- EXERCISE REQUIREMENTS: Every line below that holds the string "begin" should be copied.

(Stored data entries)
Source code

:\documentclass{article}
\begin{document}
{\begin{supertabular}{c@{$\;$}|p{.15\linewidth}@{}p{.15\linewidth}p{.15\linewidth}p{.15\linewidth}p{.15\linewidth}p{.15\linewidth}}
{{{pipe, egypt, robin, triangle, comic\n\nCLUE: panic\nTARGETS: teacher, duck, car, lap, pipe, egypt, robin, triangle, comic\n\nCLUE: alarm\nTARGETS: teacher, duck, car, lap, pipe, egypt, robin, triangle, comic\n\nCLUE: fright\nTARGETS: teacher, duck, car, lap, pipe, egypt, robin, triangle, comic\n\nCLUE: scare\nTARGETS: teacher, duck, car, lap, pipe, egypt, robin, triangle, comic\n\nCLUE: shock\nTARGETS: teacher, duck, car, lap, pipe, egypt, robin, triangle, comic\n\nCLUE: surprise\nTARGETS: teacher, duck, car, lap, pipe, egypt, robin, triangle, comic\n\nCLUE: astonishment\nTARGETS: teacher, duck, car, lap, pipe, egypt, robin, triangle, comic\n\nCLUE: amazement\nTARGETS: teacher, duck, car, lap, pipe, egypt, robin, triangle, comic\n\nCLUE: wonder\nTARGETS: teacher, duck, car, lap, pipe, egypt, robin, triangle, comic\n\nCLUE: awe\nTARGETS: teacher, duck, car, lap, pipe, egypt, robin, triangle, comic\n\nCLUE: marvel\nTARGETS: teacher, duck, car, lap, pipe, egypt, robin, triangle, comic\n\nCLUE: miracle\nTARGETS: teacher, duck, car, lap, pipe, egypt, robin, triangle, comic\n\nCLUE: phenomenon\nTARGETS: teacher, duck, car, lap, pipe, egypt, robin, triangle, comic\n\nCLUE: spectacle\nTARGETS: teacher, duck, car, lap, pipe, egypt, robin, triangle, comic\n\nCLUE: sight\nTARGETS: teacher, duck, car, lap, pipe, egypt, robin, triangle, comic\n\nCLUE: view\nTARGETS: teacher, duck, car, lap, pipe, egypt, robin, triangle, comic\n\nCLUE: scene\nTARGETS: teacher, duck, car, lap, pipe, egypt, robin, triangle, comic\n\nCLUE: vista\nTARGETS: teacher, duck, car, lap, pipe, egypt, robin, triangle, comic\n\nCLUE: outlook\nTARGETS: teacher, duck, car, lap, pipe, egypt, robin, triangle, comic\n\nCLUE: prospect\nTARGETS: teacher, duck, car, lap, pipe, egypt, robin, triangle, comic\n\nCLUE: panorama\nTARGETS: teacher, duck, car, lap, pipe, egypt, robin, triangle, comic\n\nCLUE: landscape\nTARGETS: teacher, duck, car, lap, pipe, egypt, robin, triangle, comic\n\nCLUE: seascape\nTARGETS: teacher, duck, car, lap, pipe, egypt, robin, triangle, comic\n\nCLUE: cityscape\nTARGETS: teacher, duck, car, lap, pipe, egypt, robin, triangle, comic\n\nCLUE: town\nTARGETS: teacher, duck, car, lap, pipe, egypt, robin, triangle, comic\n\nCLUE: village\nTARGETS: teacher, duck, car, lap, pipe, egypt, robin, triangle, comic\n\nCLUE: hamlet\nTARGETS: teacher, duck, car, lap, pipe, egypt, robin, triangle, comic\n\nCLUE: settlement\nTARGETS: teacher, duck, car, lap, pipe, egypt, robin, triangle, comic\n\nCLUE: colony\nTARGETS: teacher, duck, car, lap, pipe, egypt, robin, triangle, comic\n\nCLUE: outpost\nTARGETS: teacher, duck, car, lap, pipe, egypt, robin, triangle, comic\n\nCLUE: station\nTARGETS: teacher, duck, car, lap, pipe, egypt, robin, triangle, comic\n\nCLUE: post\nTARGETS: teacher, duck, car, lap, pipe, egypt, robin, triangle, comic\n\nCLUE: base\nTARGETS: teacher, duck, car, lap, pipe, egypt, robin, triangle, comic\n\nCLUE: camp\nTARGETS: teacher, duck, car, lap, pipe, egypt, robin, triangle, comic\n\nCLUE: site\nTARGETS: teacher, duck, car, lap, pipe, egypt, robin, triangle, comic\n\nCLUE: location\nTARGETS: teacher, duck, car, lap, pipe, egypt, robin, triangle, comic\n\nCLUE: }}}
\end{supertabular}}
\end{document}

- SOLUTION BELOW:
\begin{document}
{\begin{supertabular}{c@{$\;$}|p{.15\linewidth}@{}p{.15\linewidth}p{.15\linewidth}p{.15\linewidth}p{.15\linewidth}p{.15\linewidth}}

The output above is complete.